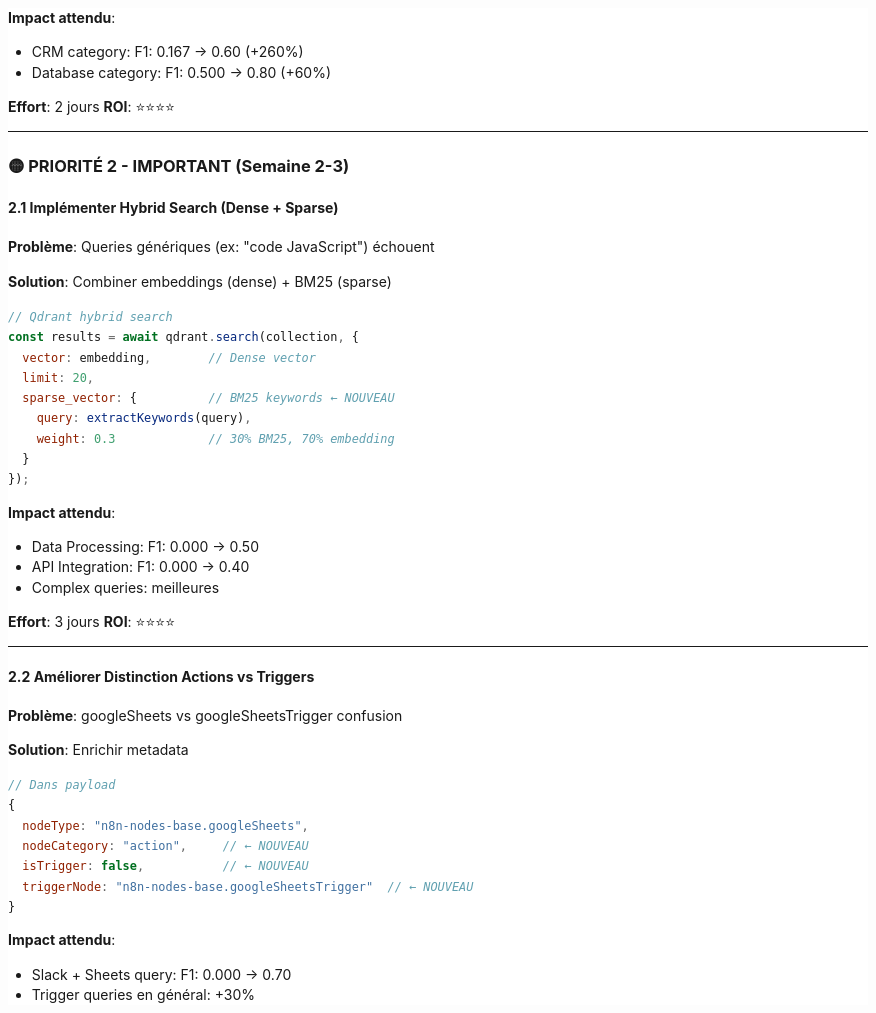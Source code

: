 **Impact attendu**:
- CRM category: F1: 0.167 → 0.60 (+260%)
- Database category: F1: 0.500 → 0.80 (+60%)

**Effort**: 2 jours
**ROI**: ⭐⭐⭐⭐

---

### 🟡 PRIORITÉ 2 - IMPORTANT (Semaine 2-3)

#### 2.1 Implémenter Hybrid Search (Dense + Sparse)

**Problème**: Queries génériques (ex: "code JavaScript") échouent

**Solution**: Combiner embeddings (dense) + BM25 (sparse)
```javascript
// Qdrant hybrid search
const results = await qdrant.search(collection, {
  vector: embedding,        // Dense vector
  limit: 20,
  sparse_vector: {          // BM25 keywords ← NOUVEAU
    query: extractKeywords(query),
    weight: 0.3             // 30% BM25, 70% embedding
  }
});
```

**Impact attendu**:
- Data Processing: F1: 0.000 → 0.50
- API Integration: F1: 0.000 → 0.40
- Complex queries: meilleures

**Effort**: 3 jours
**ROI**: ⭐⭐⭐⭐

---

#### 2.2 Améliorer Distinction Actions vs Triggers

**Problème**: googleSheets vs googleSheetsTrigger confusion

**Solution**: Enrichir metadata
```javascript
// Dans payload
{
  nodeType: "n8n-nodes-base.googleSheets",
  nodeCategory: "action",     // ← NOUVEAU
  isTrigger: false,           // ← NOUVEAU
  triggerNode: "n8n-nodes-base.googleSheetsTrigger"  // ← NOUVEAU
}
```

**Impact attendu**:
- Slack + Sheets query: F1: 0.000 → 0.70
- Trigger queries en général: +30%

WHAT YOU NEED TO DO> Search the entries for the word "Solution". Copy every line where it occurs.

RESPONSE BOX>
**Solution**: Combiner embeddings (dense) + BM25 (sparse)
**Solution**: Enrichir metadata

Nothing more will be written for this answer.